I have waited a long while to photograph this mural from Mr Penfold, mainly because it is not in a place I frequent all that much, there isn’t any other street art to speak of just in this spot, so it requires a special trip or an occasion when I happen to be in the right place at the right time.
That time was about a month ago on one of those rare sunny days in an otherwise very wet (the wettest on record) February. This mural is what Mr Penfold does so well and so distinctively. In his ‘liquorice allsort’ colours and 1980’s designer patterns Mr Penfold presents with a pleasing abstract pece that turns a boring wall into a point of interest. This is most likely a comission from the shop or possibly from the Business Improvement District. A nice piece.

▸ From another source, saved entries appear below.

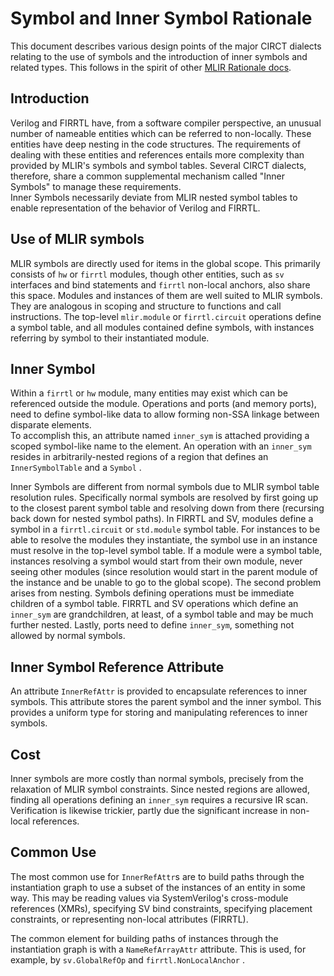 # Symbol and Inner Symbol Rationale

This document describes various design points of the major CIRCT dialects 
relating to the use of symbols and the introduction of inner symbols and 
related types.  This follows in the spirit of other 
[MLIR Rationale docs](https://mlir.llvm.org/docs/Rationale/).

## Introduction

Verilog and FIRRTL have, from a software compiler perspective, an unusual 
number of nameable entities which can be referred to non-locally.  These entities 
have deep nesting in the code structures.  The requirements of dealing with 
these entities and references entails more complexity than provided by MLIR's 
symbols and symbol tables.  Several CIRCT dialects, therefore, share a common 
supplemental mechanism called "Inner Symbols" to manage these requirements.  
Inner Symbols necessarily deviate from MLIR nested symbol tables to enable 
representation of the behavior of Verilog and FIRRTL.

## Use of MLIR symbols

MLIR symbols are directly used for items in the global scope.  This primarily 
consists of `hw` or `firrtl` modules, though other entities, such as `sv` 
interfaces and bind statements and `firrtl` non-local anchors, also share this 
space.  Modules and instances of them are well suited to MLIR symbols.  They 
are analogous in scoping and structure to functions and call instructions.  The 
top-level `mlir.module` or `firrtl.circuit` operations define a symbol table, and all 
modules contained define symbols, with instances referring by symbol to their 
instantiated module.

## Inner Symbol

Within a `firrtl` or `hw` module, many entities may exist which can be referenced 
outside the module.  Operations and ports (and memory ports), need to define 
symbol-like data to allow forming non-SSA linkage between disparate elements.  
To accomplish this, an attribute named `inner_sym` is attached providing a
scoped symbol-like name to the element.  An operation with an `inner_sym`
resides in arbitrarily-nested regions of a region that defines an
`InnerSymbolTable` and a `Symbol` .

Inner Symbols are different from normal symbols due to MLIR symbol table 
resolution rules.  Specifically normal symbols are resolved by first going up 
to the closest parent symbol table and resolving down from there (recursing 
back down for nested symbol paths).  In FIRRTL and SV, modules define a symbol in a 
`firrtl.circuit` or `std.module` symbol table.  For instances to be able to resolve the 
modules they instantiate, the symbol use in an instance must resolve in the 
top-level symbol table.  If a module were a symbol table, instances resolving a 
symbol would start from their own module, never seeing other modules (since 
resolution would start in the parent module of the instance and be unable to go 
to the global scope).  The second problem arises from nesting.  Symbols 
defining operations must be immediate children of a symbol table.  FIRRTL and SV 
operations which define an `inner_sym` are grandchildren, at least, of a symbol 
table and may be much further nested.  Lastly, ports need to define `inner_sym`, 
something not allowed by normal symbols.

## Inner Symbol Reference Attribute

An attribute `InnerRefAttr` is provided to encapsulate references to inner 
symbols.  This attribute stores the parent symbol and the inner symbol.  This 
provides a uniform type for storing and manipulating references to inner 
symbols.

## Cost

Inner symbols are more costly than normal symbols, precisely from the 
relaxation of MLIR symbol constraints.  Since nested regions are allowed, 
finding all operations defining an `inner_sym` requires a recursive IR scan.  
Verification is likewise trickier, partly due the significant increase in 
non-local references.

## Common Use

The most common use for `InnerRefAttr`s are to build paths through the instantiation 
graph to use a subset of the instances of an entity in some way.  This may 
be reading values via SystemVerilog's cross-module references (XMRs),
specifying SV bind constraints, 
specifying placement constraints, or representing non-local attributes (FIRRTL).

The common element for building paths of instances through the instantiation 
graph is with a `NameRefArrayAttr` attribute.  This is used, for example, by 
`sv.GlobalRefOp` and `firrtl.NonLocalAnchor` .
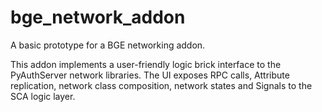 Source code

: # bge_network_addon
A basic prototype for a BGE networking addon.

This addon implements a user-friendly logic brick interface to the PyAuthServer network libraries.
The UI exposes RPC calls, Attribute replication, network class composition, network states and Signals to the SCA logic layer.

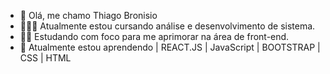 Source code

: - 👋 Olá, me chamo Thiago Bronisio
- 🧑🏽‍💻 Atualmente estou cursando análise e desenvolvimento de sistema.
- 💪🏽 Estudando com foco para me aprimorar na área de front-end.
- 🤩 Atualmente estou aprendendo | REACT.JS | JavaScript | BOOTSTRAP | CSS | HTML

<!---
ThiagoBronisio/ThiagoBronisio is a ✨ special ✨ repository because its `README.md` (this file) appears on your GitHub profile.
You can click the Preview link to take a look at your changes.
--->
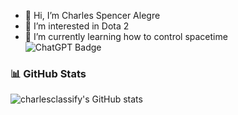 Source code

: - 👋 Hi, I’m Charles Spencer Alegre
- 👀 I’m interested in Dota 2
- 🌱 I’m currently learning how to control spacetime <br>
![ChatGPT Badge](https://img.shields.io/badge/ChatGPT-74aa9c?style=for-the-badge&logo=openai&logoColor=white)
### 📊 GitHub Stats
![charlesclassify's GitHub stats](https://github-readme-stats.vercel.app/api?username=charlesclassify&show_icons=true&theme=radical)

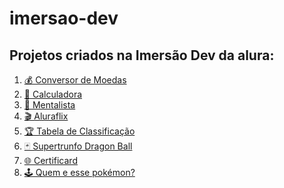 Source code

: # imersao-dev

## Projetos criados na Imersão Dev da alura:
<ol>
    <li><a href="https://hebert324.github.io/imersao-dev/conversor/index.html" target="_blank" class="cor-lista">💰 Conversor de Moedas</a></li>
    <li><a href="https://hebert324.github.io/imersao-dev/calculadora/index.html" target="_blank" class="cor-lista">🔢 Calculadora</a></li>
    <li><a href="https://hebert324.github.io/imersao-dev/mentalista/index.html" target="_blank" class="cor-lista">🔮 Mentalista</a></li>
    <li><a href="NaN" target="_blank" class="cor-lista" text-decoration="line-through">🎬 Aluraflix</a></li>
    <li><a href="https://hebert324.github.io/imersao-dev/tabela/index.html" target="_blank" class="cor-lista">🏆 Tabela de Classificação</a></li>
    <li><a href="https://hebert324.github.io/imersao-dev/superTrunfo/index.html" target="_blank" class="cor-lista">🃏 Supertrunfo Dragon Ball</a></li>
    <li><a href="https://hebert324.github.io/imersao-dev/certificard/index.html" target="_blank" class="cor-lista">🌐 Certificard</a></li>
    <li><a href="https://hebert324.github.io/imersao-dev/pokemon/index.html" target="_blank" class="cor-lista">🕹️ Quem e esse pokémon?</a></li>
</ol>
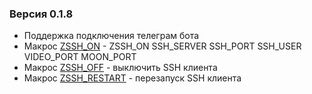 ### Версия 0.1.8
- Поддержка подключения телеграм бота
- Макрос [ZSSH_ON](https://github.com/ghzserg/zmod/wiki/Macros#zssh_on) - ZSSH_ON SSH_SERVER SSH_PORT SSH_USER VIDEO_PORT MOON_PORT
- Макрос [ZSSH_OFF](https://github.com/ghzserg/zmod/wiki/Macros#zssh_off) - выключить SSH клиента
- Макрос [ZSSH_RESTART](https://github.com/ghzserg/zmod/wiki/Macros#zssh_restart) - перезапуск SSH клиента
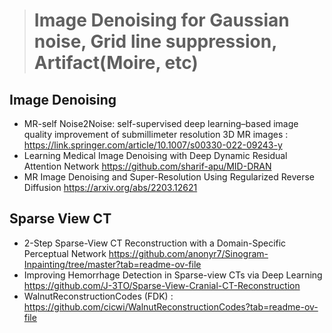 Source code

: > # Image Denoising for Gaussian noise, Grid line suppression, Artifact(Moire, etc)

## Image Denoising
- MR-self Noise2Noise: self-supervised deep learning–based image quality improvement of submillimeter resolution 3D MR images : https://link.springer.com/article/10.1007/s00330-022-09243-y
- Learning Medical Image Denoising with Deep Dynamic Residual Attention Network https://github.com/sharif-apu/MID-DRAN
- MR Image Denoising and Super-Resolution Using Regularized Reverse Diffusion https://arxiv.org/abs/2203.12621

## Sparse View CT
- 2-Step Sparse-View CT Reconstruction with a Domain-Specific Perceptual Network https://github.com/anonyr7/Sinogram-Inpainting/tree/master?tab=readme-ov-file
- Improving Hemorrhage Detection in Sparse-view CTs via Deep Learning https://github.com/J-3TO/Sparse-View-Cranial-CT-Reconstruction
- WalnutReconstructionCodes (FDK) : https://github.com/cicwi/WalnutReconstructionCodes?tab=readme-ov-file
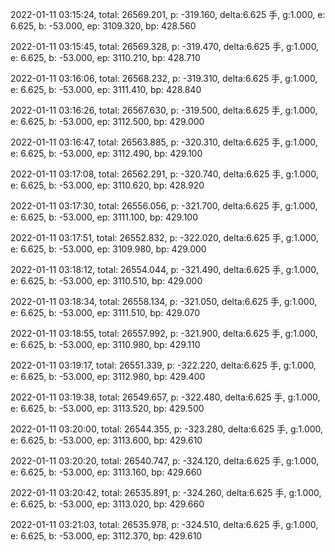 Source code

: 2022-01-11 03:15:24, total: 26569.201, p: -319.160, delta:6.625 手, g:1.000, e: 6.625, b: -53.000, ep: 3109.320, bp: 428.560

2022-01-11 03:15:45, total: 26569.328, p: -319.470, delta:6.625 手, g:1.000, e: 6.625, b: -53.000, ep: 3110.210, bp: 428.710

2022-01-11 03:16:06, total: 26568.232, p: -319.310, delta:6.625 手, g:1.000, e: 6.625, b: -53.000, ep: 3111.410, bp: 428.840

2022-01-11 03:16:26, total: 26567.630, p: -319.500, delta:6.625 手, g:1.000, e: 6.625, b: -53.000, ep: 3112.500, bp: 429.000

2022-01-11 03:16:47, total: 26563.885, p: -320.310, delta:6.625 手, g:1.000, e: 6.625, b: -53.000, ep: 3112.490, bp: 429.100

2022-01-11 03:17:08, total: 26562.291, p: -320.740, delta:6.625 手, g:1.000, e: 6.625, b: -53.000, ep: 3110.620, bp: 428.920

2022-01-11 03:17:30, total: 26556.056, p: -321.700, delta:6.625 手, g:1.000, e: 6.625, b: -53.000, ep: 3111.100, bp: 429.100

2022-01-11 03:17:51, total: 26552.832, p: -322.020, delta:6.625 手, g:1.000, e: 6.625, b: -53.000, ep: 3109.980, bp: 429.000

2022-01-11 03:18:12, total: 26554.044, p: -321.490, delta:6.625 手, g:1.000, e: 6.625, b: -53.000, ep: 3110.510, bp: 429.000

2022-01-11 03:18:34, total: 26558.134, p: -321.050, delta:6.625 手, g:1.000, e: 6.625, b: -53.000, ep: 3111.510, bp: 429.070

2022-01-11 03:18:55, total: 26557.992, p: -321.900, delta:6.625 手, g:1.000, e: 6.625, b: -53.000, ep: 3110.980, bp: 429.110

2022-01-11 03:19:17, total: 26551.339, p: -322.220, delta:6.625 手, g:1.000, e: 6.625, b: -53.000, ep: 3112.980, bp: 429.400

2022-01-11 03:19:38, total: 26549.657, p: -322.480, delta:6.625 手, g:1.000, e: 6.625, b: -53.000, ep: 3113.520, bp: 429.500

2022-01-11 03:20:00, total: 26544.355, p: -323.280, delta:6.625 手, g:1.000, e: 6.625, b: -53.000, ep: 3113.600, bp: 429.610

2022-01-11 03:20:20, total: 26540.747, p: -324.120, delta:6.625 手, g:1.000, e: 6.625, b: -53.000, ep: 3113.160, bp: 429.660

2022-01-11 03:20:42, total: 26535.891, p: -324.260, delta:6.625 手, g:1.000, e: 6.625, b: -53.000, ep: 3113.020, bp: 429.660

2022-01-11 03:21:03, total: 26535.978, p: -324.510, delta:6.625 手, g:1.000, e: 6.625, b: -53.000, ep: 3112.370, bp: 429.610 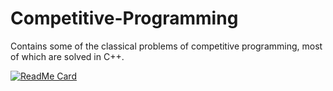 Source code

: # Competitive-Programming
Contains some of the classical problems of competitive programming, most of which are solved in C++.

[![ReadMe Card](https://github-readme-stats.vercel.app/api/pin/?username=ashutoshm1771&repo=Competitive-Programming&show_owner=true&theme=solarized_light)](https://github.com/anuraghazra/github-readme-stats)
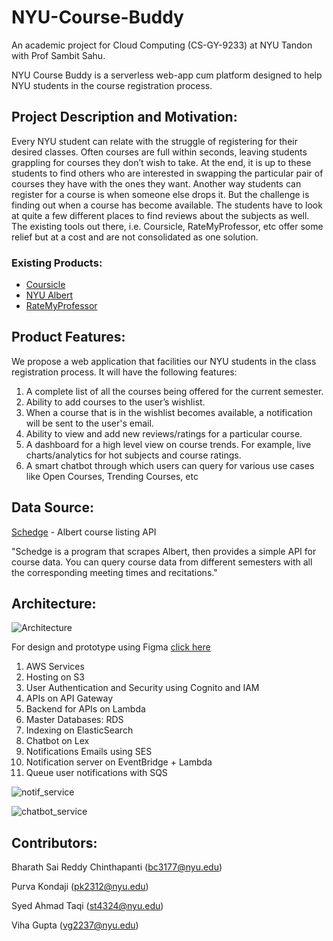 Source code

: # NYU-Course-Buddy

An academic project for Cloud Computing (CS-GY-9233) at NYU Tandon with Prof Sambit Sahu.

NYU Course Buddy is a serverless web-app cum platform designed to help NYU students in the course registration process.

## Project Description and Motivation:

Every NYU student can relate with the struggle of registering for their desired classes. Often courses are full within seconds, leaving students grappling for courses they don’t wish to take. At the end, it is up to these students to find others who are interested in swapping the particular pair of courses they have with the ones they want. Another way students can register for a course is when someone else drops it. But the challenge is finding out when a course has become available. The students have to look at quite a few different places to find reviews about the subjects as well. The existing tools out there, i.e. Coursicle, RateMyProfessor, etc offer some relief but at a cost and are not consolidated as one solution. 

### Existing Products:
- [Coursicle](https://www.coursicle.com/)
- [NYU Albert](http://albert.nyu.edu/albert_index.html?tab=NYU_STUDENTS_TAB)
- [RateMyProfessor](https://www.ratemyprofessors.com/)

## Product Features:

We propose a web application that facilities our NYU students in the class registration process. It will have the following features:
1. A complete list of all the courses being offered for the current semester.
2. Ability to add courses to the user’s wishlist.
3. When a course that is in the wishlist becomes available, a notification will be sent to the user's email.
4. Ability to view and add new reviews/ratings for a particular course.
5. A dashboard for a high level view on course trends. For example, live charts/analytics for hot subjects and course ratings.
6. A smart chatbot through which users can query for various use cases like Open Courses, Trending Courses, etc 


## Data Source:

[Schedge](https://blog.torchnyu.com/2020/01/15/schedge-an-albert-api.html) - Albert course listing API

"Schedge is a program that scrapes Albert, then provides a simple API for course data. You can query course data from different semesters with all the corresponding meeting times and recitations."

## Architecture:

![Architecture](https://github.com/therealbappi/NYU-Course-Buddy/blob/main/Resources/System-Architecture.png?raw=true)

For design and prototype using Figma [click here](https://www.figma.com/proto/mXqgsQ9RWYtaqv3WDAT3eA/Cloud?node-id=0%3A1&scaling=min-zoom&starting-point-node-id=1%3A52)

1. AWS Services
2. Hosting on S3
3. User Authentication and Security using Cognito and IAM
4. APIs on API Gateway
5. Backend for APIs on Lambda
6. Master Databases: RDS 
7. Indexing on ElasticSearch
8. Chatbot on Lex
9. Notifications Emails using SES
10. Notification server on EventBridge + Lambda 
11. Queue user notifications with SQS

![notif_service](https://user-images.githubusercontent.com/26039974/169601631-a9d46fbf-b1bb-4d0f-82d4-0ed085c641bc.PNG)

![chatbot_service](https://user-images.githubusercontent.com/26039974/169601650-c87ed5e0-3f66-4716-b588-3ce3a60c5d42.PNG)

## Contributors:

Bharath Sai Reddy Chinthapanti (bc3177@nyu.edu)

Purva Kondaji (pk2312@nyu.edu)

Syed Ahmad Taqi (st4324@nyu.edu)

Viha Gupta (vg2237@nyu.edu)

Mr Klue is going through a productive and creative patch at the moment, and it is a real pleasure to see his work springing up all over the place. This large piece in the tunnel at St Werburghs is a bit of a feast for the eyes.
Unfortunately, the light in the tunnel has goofed up the colours a bit and a car was parked in a place where I couldn’t swing to the right to get more natural light on the image. Why do people park in the tunnel? Sadly I can’t go back to get more pictures, because it has already gone. Turnover in the tunnel is so high at the moment, probably because we have had so much rain.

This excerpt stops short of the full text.